On sait bien que c’est un homme déchiré sur le plan idéologique, qui est passé du marxisme au christianisme et inversement, et qui, au moment même, a vécu ça très mal, mais qui aujourd’hui peut nous intéresser justement, parce qu’on est de nouveau dans un moment de bascule (qui évidemment demanderait de grands développements) qui nous situe à une sorte de croisement. Je dirais que dans ce sens-là, on peut dire de Plisnier que c’est un croisé.

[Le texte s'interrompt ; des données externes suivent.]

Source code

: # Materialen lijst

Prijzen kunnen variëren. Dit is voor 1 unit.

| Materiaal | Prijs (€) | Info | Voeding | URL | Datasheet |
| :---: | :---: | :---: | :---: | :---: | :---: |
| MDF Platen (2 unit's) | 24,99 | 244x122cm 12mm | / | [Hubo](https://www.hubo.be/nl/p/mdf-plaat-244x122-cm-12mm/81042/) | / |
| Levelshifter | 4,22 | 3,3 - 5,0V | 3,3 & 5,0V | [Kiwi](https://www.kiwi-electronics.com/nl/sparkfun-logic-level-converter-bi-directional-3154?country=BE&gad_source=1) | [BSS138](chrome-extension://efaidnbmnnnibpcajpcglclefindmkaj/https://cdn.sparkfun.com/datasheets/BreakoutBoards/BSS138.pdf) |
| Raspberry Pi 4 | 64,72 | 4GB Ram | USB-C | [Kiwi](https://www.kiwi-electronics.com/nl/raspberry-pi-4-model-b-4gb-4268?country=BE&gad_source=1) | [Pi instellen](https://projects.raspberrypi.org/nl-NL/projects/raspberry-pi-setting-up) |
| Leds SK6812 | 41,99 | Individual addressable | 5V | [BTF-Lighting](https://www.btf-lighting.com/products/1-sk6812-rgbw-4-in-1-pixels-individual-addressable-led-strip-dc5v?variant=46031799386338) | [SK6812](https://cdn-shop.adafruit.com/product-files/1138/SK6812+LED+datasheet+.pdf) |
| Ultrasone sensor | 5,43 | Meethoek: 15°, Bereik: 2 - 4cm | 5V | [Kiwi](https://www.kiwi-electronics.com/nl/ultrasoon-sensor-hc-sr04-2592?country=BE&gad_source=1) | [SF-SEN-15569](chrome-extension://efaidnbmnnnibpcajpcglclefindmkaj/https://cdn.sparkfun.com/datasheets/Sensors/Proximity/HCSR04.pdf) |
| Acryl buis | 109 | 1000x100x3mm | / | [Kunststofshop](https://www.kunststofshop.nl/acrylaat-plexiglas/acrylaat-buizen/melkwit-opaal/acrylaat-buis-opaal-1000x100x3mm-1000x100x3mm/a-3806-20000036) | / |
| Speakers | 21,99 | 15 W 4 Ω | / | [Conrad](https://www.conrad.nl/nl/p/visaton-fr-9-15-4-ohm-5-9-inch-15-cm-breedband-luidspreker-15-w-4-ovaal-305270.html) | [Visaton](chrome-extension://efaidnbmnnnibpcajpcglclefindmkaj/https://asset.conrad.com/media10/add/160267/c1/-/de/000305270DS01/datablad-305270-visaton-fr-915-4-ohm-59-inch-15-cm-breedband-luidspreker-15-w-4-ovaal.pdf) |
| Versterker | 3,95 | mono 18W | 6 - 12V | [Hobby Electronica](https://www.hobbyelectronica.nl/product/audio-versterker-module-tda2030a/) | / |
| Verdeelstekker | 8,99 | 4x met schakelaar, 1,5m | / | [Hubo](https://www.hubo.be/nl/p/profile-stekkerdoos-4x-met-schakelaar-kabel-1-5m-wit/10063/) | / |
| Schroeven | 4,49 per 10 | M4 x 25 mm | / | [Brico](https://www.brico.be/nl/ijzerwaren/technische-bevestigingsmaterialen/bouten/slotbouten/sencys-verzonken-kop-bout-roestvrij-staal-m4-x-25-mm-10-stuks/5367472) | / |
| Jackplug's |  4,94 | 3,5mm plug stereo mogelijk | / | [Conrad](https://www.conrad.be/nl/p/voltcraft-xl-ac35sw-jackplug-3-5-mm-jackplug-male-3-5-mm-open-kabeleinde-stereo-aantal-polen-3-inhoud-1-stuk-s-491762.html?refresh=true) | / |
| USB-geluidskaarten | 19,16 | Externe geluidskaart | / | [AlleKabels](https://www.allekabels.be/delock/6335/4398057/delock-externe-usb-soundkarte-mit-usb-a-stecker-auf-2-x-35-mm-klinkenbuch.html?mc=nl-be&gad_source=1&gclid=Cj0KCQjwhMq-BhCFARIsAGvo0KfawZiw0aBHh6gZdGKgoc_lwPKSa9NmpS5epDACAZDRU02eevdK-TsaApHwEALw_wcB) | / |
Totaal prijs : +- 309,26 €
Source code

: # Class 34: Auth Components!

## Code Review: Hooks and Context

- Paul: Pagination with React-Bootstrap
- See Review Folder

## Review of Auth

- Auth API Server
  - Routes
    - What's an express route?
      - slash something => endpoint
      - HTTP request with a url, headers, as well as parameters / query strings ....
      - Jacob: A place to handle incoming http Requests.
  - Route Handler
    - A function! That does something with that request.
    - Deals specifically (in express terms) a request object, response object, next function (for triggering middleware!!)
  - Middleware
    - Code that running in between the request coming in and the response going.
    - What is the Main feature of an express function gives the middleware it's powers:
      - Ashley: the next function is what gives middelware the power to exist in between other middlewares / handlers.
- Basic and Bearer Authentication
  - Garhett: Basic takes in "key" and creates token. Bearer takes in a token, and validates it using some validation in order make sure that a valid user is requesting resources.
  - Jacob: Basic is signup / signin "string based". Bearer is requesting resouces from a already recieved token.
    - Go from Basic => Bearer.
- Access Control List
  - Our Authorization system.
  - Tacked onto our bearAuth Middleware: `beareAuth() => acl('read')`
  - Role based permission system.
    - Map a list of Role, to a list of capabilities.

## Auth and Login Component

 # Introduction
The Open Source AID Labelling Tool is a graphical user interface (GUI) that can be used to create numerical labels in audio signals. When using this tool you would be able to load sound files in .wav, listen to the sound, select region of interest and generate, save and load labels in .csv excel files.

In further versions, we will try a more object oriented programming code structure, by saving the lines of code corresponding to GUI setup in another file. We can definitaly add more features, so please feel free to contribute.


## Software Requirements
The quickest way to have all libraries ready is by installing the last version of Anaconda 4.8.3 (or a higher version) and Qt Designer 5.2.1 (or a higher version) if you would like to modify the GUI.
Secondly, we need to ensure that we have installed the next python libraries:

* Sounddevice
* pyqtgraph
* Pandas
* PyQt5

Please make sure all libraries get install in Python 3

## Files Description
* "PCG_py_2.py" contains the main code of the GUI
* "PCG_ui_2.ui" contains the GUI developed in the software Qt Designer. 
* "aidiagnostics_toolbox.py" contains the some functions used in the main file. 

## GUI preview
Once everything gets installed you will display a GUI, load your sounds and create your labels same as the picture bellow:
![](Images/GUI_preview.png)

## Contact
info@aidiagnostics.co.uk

Par rapport à la Belgique, il est d’abord un grand écrivain wallon, enraciné dans son Hainaut natal et même dans sa ville de Mons – encore qu’il est très peu cité, selon l’usage des écrivains francophones belges de l’époque qui cherchaient une espèce d’immersion dans l’ensemble français (ce qui a d’ailleurs dans son cas peut-être contribué à en faire le premier écrivain belge à obtenir un grand prix littéraire français, en l’occurrence le Goncourt). Dans ce sens, il illustre bien cette espèce de malaise plus ou moins latent, plus ou moins exprimé, de l’appartenance à une littérature belge de langue française ou à une littérature française de Belgique.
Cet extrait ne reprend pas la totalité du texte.